Epictetus, Greek sage and Stoic philosopher (AD 55-AD 135) said, “There is only one way to happiness and this is to cease worrying about things which are beyond the power of our will.”
It turns out that old advice is very sage in regards to being happy. It pays to look on the bright side, as I hope you will agree shortly.
Unhappily, we are not very good at predicting what will make us happy in the long term, according to Professor Sam Wang, Ph.D. Molecular Molecular Biology and Neuroscience, Princeton University. Lottery winners are an excellent example of this principle. Over a period of time, lottery winners were surveyed and were not appreciably happier than before they won. Even among regular lottery players, those who win are not happier than the losers. In addition, the giant sum of money to big winners often so disrupts the person’s life as to make it considerably worse than before the ‘win.’
Professor Wang teaches The Neuroscience of Everyday Life course. By no great coincidence I have just finished taking that course and the subject of happiness was the concluding lecture. The course is offered by The Great Courses.
This is not to suggest that money is irrelevant to happiness. In the U.S. happiness differences are not strongly dependent on income. Above a certain level, there is no difference. Minimal needs can be met on about $30,000 of income, according to Professor Wang. The determinant seems to be relative wealth. How do we compare with our friends and neighbors?
Barry Schwartz, author of The Paradox of Choice stated that people tend to be less satisfied with their lives when they choose amongst many options as opposed to choosing among few options. Perhaps comparisons tend to invite regret.
Happiness tends to be relatively stable over a period of time. A 17-year study in Germany showed that only 24% changed significantly from the beginning to the end of the period. Only 9% changed a lot.
Some interesting facts from various studies Professor Wang brought up included:
* Being married is positively correlated with being happy. However, having children doesn’t make you any happier.
* Republicans on average are more happy than Democrats.
* Frequent churchgoers are happier than non-church goers.

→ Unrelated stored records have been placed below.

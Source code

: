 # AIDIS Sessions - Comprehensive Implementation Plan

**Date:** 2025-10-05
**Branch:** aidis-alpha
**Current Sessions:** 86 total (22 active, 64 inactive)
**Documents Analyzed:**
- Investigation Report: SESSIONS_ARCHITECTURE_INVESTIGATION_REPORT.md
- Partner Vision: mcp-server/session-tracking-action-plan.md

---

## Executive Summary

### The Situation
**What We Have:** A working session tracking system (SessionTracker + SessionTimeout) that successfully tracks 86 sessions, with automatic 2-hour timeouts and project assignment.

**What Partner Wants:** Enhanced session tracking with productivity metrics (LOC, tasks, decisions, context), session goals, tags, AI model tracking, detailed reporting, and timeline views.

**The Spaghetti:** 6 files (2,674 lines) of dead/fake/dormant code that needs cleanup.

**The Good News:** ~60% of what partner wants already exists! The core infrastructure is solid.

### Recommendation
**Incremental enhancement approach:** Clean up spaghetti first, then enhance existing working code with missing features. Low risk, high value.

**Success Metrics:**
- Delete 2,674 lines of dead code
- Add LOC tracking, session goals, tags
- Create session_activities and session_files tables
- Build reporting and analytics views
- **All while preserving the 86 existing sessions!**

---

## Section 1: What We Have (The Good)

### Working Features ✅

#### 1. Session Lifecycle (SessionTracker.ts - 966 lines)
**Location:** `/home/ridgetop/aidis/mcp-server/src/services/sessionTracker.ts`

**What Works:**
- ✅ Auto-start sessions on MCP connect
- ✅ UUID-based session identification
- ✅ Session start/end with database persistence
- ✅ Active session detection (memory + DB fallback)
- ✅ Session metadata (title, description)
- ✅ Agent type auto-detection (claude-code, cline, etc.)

In what Professor Wang called the Hedonic Treadmill our happiness seems to adapt and to have a set point. Good and bad events tend to change our happiness, but only temporarily, then we quickly adapt back to hedonic neutrality.
People have different set points. Like temperament, happiness is partially inheritable. The same is true of personality, Professor Wang said, about half of the variation in happiness is inheritable.
Some persistent negative factors included:
* Losing a spouse can result in a persistent reduction of happiness
* A divorce is also a source of a decrease in happiness.
* Unemployment decreases happiness and tends to persist.
On the positive side:
* Frequent small events are more likely to raise our happiness level than one large one. An example would be frequent sex. This is more effective than socializing with friends.
* Good sleep is a major determinant of happiness. It is an even better determinant than household income.
* Having a daily routine is a better predictor of happiness than having a variety of experiences.
* Lastly, setting and achieving small realistic goals raises happiness levels.
Professor Wang offered several techniques to increase happiness. The first was to focus on positive events. Write down three good things that happen each day. Explain what caused each of them. This seems to reduce mild depression and the effects can last for months. Identify your character strengths and put them into practice. Finally, remember to be grateful. Write down five things for which you are thankful. This leads to more positive feelings.
Professor Wang noted that ‘spending time with my kids’ seemed to come up at the top of the list. Yet when asked how did they feel at the time, subjects said about the same as doing housework or answering emails. He observed, jokingly, that children appeared to be more rewarding in theory than in practice.
In conclusion, he said that individuals have a strong inborn component to experience happiness. Most life events seem to have only a transient impact. Exceptions seem to be events of which one is reminded persistently like having a life partner.
Two experiences which brought about a persistent reduction in happiness were commuting and chronic pain.
Professor Wang is the co-author of the best-selling book Welcome to Your Brain which has been translated into 20 languages. I alluded to this book in my post entitled Tricking Your Brain into Helping You Lose Weight.